[[ EXERCISE INPUT open ]]

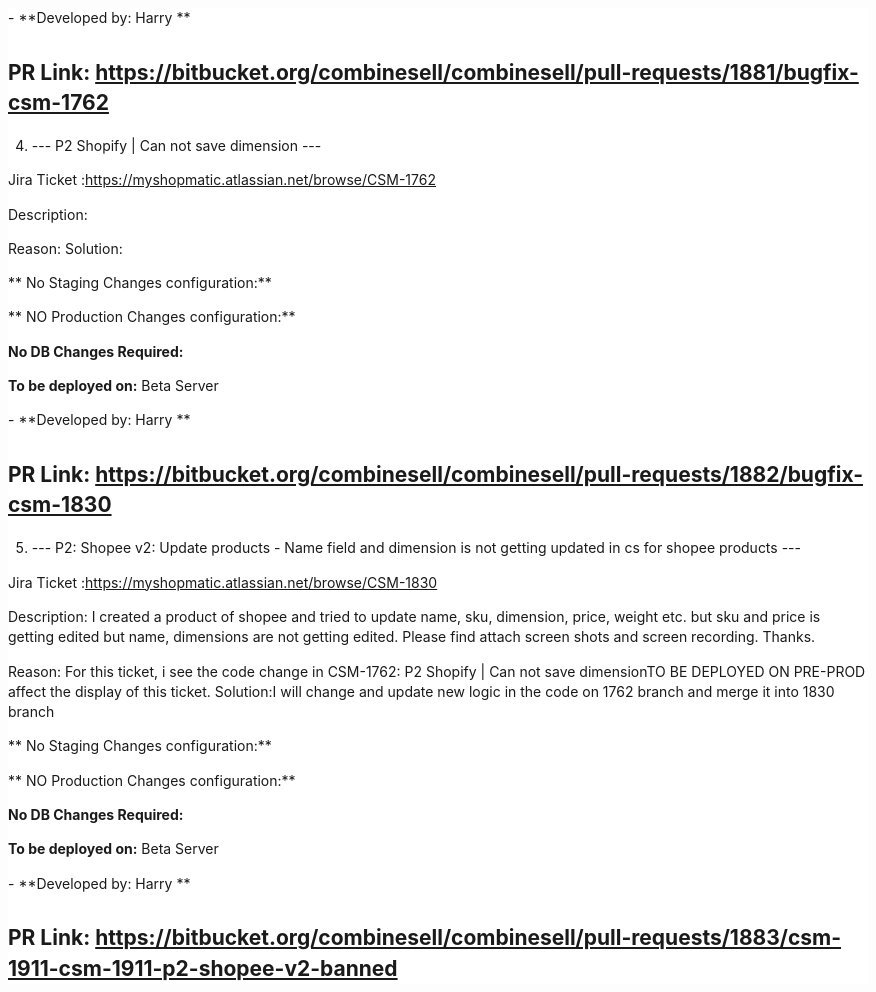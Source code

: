 
\- **Developed by: Harry **
## PR Link: https://bitbucket.org/combinesell/combinesell/pull-requests/1881/bugfix-csm-1762

4. --- P2 Shopify | Can not save dimension ---

Jira Ticket :https://myshopmatic.atlassian.net/browse/CSM-1762

Description: 

Reason: 
Solution:

** No Staging Changes configuration:**


** NO Production Changes configuration:**


**No DB Changes Required:**


**To be deployed on:** Beta Server


\- **Developed by: Harry **
## PR Link: https://bitbucket.org/combinesell/combinesell/pull-requests/1882/bugfix-csm-1830

5. --- P2: Shopee v2: Update products - Name field and dimension is not getting updated in cs for shopee products ---

Jira Ticket :https://myshopmatic.atlassian.net/browse/CSM-1830

Description: I created a product of shopee and tried to update name, sku, dimension, price, weight etc. but sku and price is getting edited but name, dimensions are not getting edited. Please find attach screen shots and screen recording. Thanks.

Reason:  For this ticket, i see the code change in CSM-1762: P2 Shopify | Can not save dimensionTO BE DEPLOYED ON PRE-PROD affect the display of this ticket.
Solution:I will change and update new logic in the code on 1762 branch and merge it into 1830 branch

** No Staging Changes configuration:**


** NO Production Changes configuration:**


**No DB Changes Required:**


**To be deployed on:** Beta Server



\- **Developed by: Harry **
## PR Link:  https://bitbucket.org/combinesell/combinesell/pull-requests/1883/csm-1911-csm-1911-p2-shopee-v2-banned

[[ EXERCISE INPUT closed ]]

**AIM OF THE EXERCISE:** Could you copy out every record exactly, minus the pictures?

**RESPONSE:**
Source code

: 
\- **Developed by: Harry **
## PR Link: https://bitbucket.org/combinesell/combinesell/pull-requests/1881/bugfix-csm-1762

4. --- P2 Shopify | Can not save dimension ---

Jira Ticket :https://myshopmatic.atlassian.net/browse/CSM-1762

Description: 

Reason: 
Solution:

** No Staging Changes configuration:**


** NO Production Changes configuration:**


**No DB Changes Required:**


**To be deployed on:** Beta Server


\- **Developed by: Harry **
## PR Link: https://bitbucket.org/combinesell/combinesell/pull-requests/1882/bugfix-csm-1830

5. --- P2: Shopee v2: Update products - Name field and dimension is not getting updated in cs for shopee products ---

Jira Ticket :https://myshopmatic.atlassian.net/browse/CSM-1830

Description: I created a product of shopee and tried to update name, sku, dimension, price, weight etc. but sku and price is getting edited but name, dimensions are not getting edited. Please find attach screen shots and screen recording. Thanks.

Reason:  For this ticket, i see the code change in CSM-1762: P2 Shopify | Can not save dimensionTO BE DEPLOYED ON PRE-PROD affect the display of this ticket.
Solution:I will change and update new logic in the code on 1762 branch and merge it into 1830 branch

** No Staging Changes configuration:**


** NO Production Changes configuration:**


**No DB Changes Required:**


**To be deployed on:** Beta Server



\- **Developed by: Harry **
## PR Link:  https://bitbucket.org/combinesell/combinesell/pull-requests/1883/csm-1911-csm-1911-p2-shopee-v2-banned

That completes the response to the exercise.